I loved her long ago, and was wretched to lose her; but it is
past. I've loved many others since: my children are dearer to
me than she was; and at death, I shall not rejoice that I am going
to her: I shall be sorry that I must leave them! Will you say
so, Heathcliff?"
"Don't torture me till I am as mad as yourself," cried he, wrenching
his head free, and grinding his teeth."'
(from Wuthering Heights)
Emily Brontė was born in Thornton, Yorkshire, in the north of England.
Her father was the rector of Hawort from 1820. After their mother
died in 1821, the children spent most of their time reading and
composing. To escape their unhappy childhood, Anne, Emily, Charlotte
and their brother Branwell created imaginary worlds - perhaps inspired
by Jonathan Swift's Gulliver's Travels (1726). Emily and
Anne created their own Gondal saga, and Bramwell and Charlotte recorded
their stories about the kingdom of Angria in minute notebooks. Between
the years 1824 and 1825 Emily attended the school at Cowan Bridge
with Charlotte, and then was largely educated at home. Her father's
bookshelf offered a variety of reading: the Bible, Homer, Virgil,
Shakespeare, Milton, Byron, Scott and many others. The children
also read articles on current affairs and intellectual disputes
in Blackwood's Edinburgh Magazine, Fraser's Magazine,
and Edinburgh Review.
"No coward soul is mine,
No trembler in the world's storm-troubled sphere!

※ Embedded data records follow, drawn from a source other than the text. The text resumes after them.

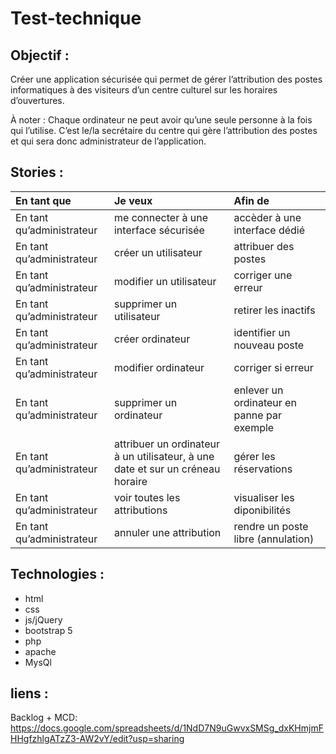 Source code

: # Test-technique
## Objectif :
Créer une application sécurisée qui permet de gérer l’attribution des postes informatiques à des visiteurs d’un centre culturel sur les horaires d’ouvertures.

À noter : Chaque ordinateur ne peut avoir qu’une seule personne à la fois qui l’utilise. C’est le/la secrétaire du centre qui gère l’attribution des postes et qui sera donc administrateur de l’application.

## Stories :
| En tant que | Je veux | Afin de |
| :----------| :--------| :--------|
|En tant qu’administrateur |me connecter à une interface sécurisée|accèder à une interface dédié|
|En tant qu’administrateur|créer un utilisateur|attribuer des postes|
|En tant qu’administrateur|modifier un utilisateur| corriger une erreur|
|En tant qu’administrateur|supprimer un utilisateur| retirer les inactifs|
|En tant qu’administrateur| créer ordinateur| identifier un nouveau poste|
|En tant qu’administrateur| modifier ordinateur| corriger si erreur |
|En tant qu’administrateur| supprimer un ordinateur| enlever un ordinateur en panne par exemple|
|En tant qu’administrateur| attribuer un ordinateur à un utilisateur, à une date et sur un créneau horaire| gérer les réservations|
|En tant qu’administrateur| voir toutes les attributions| visualiser les diponibilités|
|En tant qu’administrateur| annuler une attribution| rendre un poste libre (annulation)|

## Technologies :
- html
- css
- js/jQuery
- bootstrap 5
- php
- apache
- MysQl


## liens :
Backlog + MCD:
https://docs.google.com/spreadsheets/d/1NdD7N9uGwvxSMSg_dxKHmjmFHHgfzhlgATzZ3-AW2vY/edit?usp=sharing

I see Heaven's glories shine,
And Faith shines equal, arming me from Fear."
(January 2, 1946)
In
1835 Emily Brontė was at Roe Head, but suffered from homesickness,
and returned, after only a few months, to the moorland scenery of
home. In 1837 she became a governess at Law Hill, near Halifax,
where she spent six months. In order to facilitate their plan of
running a school for girls, Emily and Charlotte travelled, in 1842,
to Brussels to learn foreign languages and school management. Emily
returned the same year to Haworth, where she stayed for the rest
of her brief life.
"In secret pleasure, secret tears,
This changeful life has slipped away,
As friendless after eighteen years,
As lone as on my natal day."
(17th May 1837)
Unlike Charlotte, Emily had no close friends. She wrote a few letters
and was interested in mysticism. Her first novel, Wuthering Heights
(1847), did not gain the immediate success of Charlotte's Jane
Eyre, but it has subsequently been acclaimed as one of the finest
novels written in the English language. In contrast to Charlotte
and Anne, whose novels take the form of autobiographies written
by authoritative and reliable narrators, Emily introduces an unreliable
narrator, Lockwood. He constantly misinterprets the reactions and
interactions of the inhabitants of Wuthering Heights. More reliable
is Nelly Dean, his housekeeper, who has lived for two generations
with the novel's two principal families, the Earnshaws and the Lintons.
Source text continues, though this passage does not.